Saturday, November 1, 2008

Origins of the Z-Bomb


Fanny Fan was Hong Kong cinema's "youngest Z-bomb" in 1959.

In my quest for all things Fanny Fan, I came across a photo piece from the May 1959 issue of The Happiness Movieland referring to her as "the youngest Z-bomb". It doesn't take much imagination to figure out what exactly makes a "Z-bomb". Still, I was curious about the term, since it was also used in the same issue to describe Lau Leung-Wa ("a real Z-bomb").

According to War Slang: American Fighting Words and Phrases Since the Civil War, a Z-bomb is "a mythical bomb of such power that exploding it would 'end it all'. The term was used in the 1950s, and a stripper of that period, Lolinda Raquel, billed herself as Margo the Mexican Z-Bomb 'The Absolute End'."
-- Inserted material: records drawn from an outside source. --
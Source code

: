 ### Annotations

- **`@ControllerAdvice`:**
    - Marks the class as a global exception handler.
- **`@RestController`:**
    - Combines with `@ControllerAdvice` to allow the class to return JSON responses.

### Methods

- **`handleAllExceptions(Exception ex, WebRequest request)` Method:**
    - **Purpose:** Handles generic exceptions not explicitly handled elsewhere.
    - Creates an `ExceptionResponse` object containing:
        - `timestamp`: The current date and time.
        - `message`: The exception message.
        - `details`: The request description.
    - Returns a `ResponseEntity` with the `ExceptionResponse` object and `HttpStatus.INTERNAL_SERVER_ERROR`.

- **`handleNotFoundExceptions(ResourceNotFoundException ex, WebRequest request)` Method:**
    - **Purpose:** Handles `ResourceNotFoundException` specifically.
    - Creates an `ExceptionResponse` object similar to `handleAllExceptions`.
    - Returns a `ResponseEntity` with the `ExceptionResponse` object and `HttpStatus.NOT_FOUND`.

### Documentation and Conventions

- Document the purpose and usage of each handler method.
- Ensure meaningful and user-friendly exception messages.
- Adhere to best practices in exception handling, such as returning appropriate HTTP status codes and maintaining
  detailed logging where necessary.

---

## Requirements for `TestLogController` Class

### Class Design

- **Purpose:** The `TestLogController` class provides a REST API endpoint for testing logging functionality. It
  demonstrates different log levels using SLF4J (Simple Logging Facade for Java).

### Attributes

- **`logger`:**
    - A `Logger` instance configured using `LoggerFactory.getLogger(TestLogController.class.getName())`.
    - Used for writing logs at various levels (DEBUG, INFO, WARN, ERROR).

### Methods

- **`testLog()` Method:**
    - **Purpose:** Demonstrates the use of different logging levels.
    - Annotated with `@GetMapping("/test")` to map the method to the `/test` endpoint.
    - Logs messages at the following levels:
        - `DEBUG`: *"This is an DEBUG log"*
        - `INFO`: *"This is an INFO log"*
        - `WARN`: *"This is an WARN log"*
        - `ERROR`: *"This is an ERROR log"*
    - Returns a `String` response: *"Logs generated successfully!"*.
Thanks to Newspaperarchive.com, I discovered this tantalizing piece about Margo from the November 25, 1960 issue of the San Mateo Times:

Margo the Z Bomb "Blows" in Dec. 1

Six years ago, Margo the Bomb "blasted" away at Luz Garcia's Sinaloa. Anyone who visited the San Francisco Powell Street night club during that time will never forget her. Never before, or since, has anyone been able to shake her torso in so many directions at one time as formful Margo.

After a long run at Sinaloa, Margo received an offer (a three figure sum) to appear in a Manila club with the contract understanding that if she was a big hit, her salary would double at the end of six weeks.

Never one to hold back the career of any of her acts, Luz Garcia wished Margo "bon voyage" and good luck — thinking she would return to the Sinaloa in three or four months.

Margo was such a "shaking" success that all options on contracts were picked up and for the past six years she has been in the three figure weekly salary bracket. The publicity raves from all over the world stamp this little lady as being "number one" in her field.

Because Miss Garcia was kind enough to release her from the local contract six years ago, Margo has agreed to again headline the Sinaloa all-Mexican show beginning next Thursday, December 1.


Well, the world is truly a small place. Not only am I familiar with the building in Chinatown/North Beach that used to house the club where Margo danced (and which currently houses the Lichee Garden Restaurant), but Margo also makes a stunning appearance in the Grace Chang musical Mambo Girl (1957).

Wow! All hail the "Mother of Hong Kong's Z-Bombs"!


11 comments:

Charley said...

Very interesting post. Apologies for the poor quality, but here's an advertisement from a 1957 issue of The Straits Times for an appearance by Margo the Z-Bomb:

click here

duriandave said...

Wow! That's super cool. Thanks!

Dev said...

Interesting finding! thanks Dave~~

Dev said...

Hi Dave,

i think I have the color photo for Fanny in this series of swimsuit sexy post~~ if you would like to have it please let me know

duriandave said...

Yes, please! :D

Charley said...
This comment has been removed by the author.
Charley said...

Charley said...
Click on links below for some Mambo Girl Z-Bomb pix, if you're interested, from International Screen (again, apologies for the poor quality):

1. Grace Chang and Margo the Z-Bomb get instructions from director Yi Wen

Ge Lan listens, Z-Bomb has something to say?

2.The Z-Bomb dancing with Peter Chen Hou - strange since no such kind of scene appears in the film

December 12, 2008 6:39 AM

duriandave said...

Thanks Charley! Those are great pics.

Hmm... I wonder what the encounter between "Mambo Girl" Grace Chang and "Z-Bomb" Margo was like...

The link you posted for the Margo & Chen Ho was broken, so I took the liberty of fixing it.

The Z-Bomb dancing with Peter Chen Hou

Chen Ho looks damn happy dancing with Margo!

Anonymous said...

have a blurb, program from Sydney Australia show boat circa 1950s for Margo the Z bomb nice b & w face closeup pics and one full length

duriandave said...

Cool! I'd love to see it, if you don't mind sharing. Send me an email: duriandave@gmail.com

Anonymous said...

I remember her from The Sinaloa in San Francisco. She was also one of the mother's of break dancing.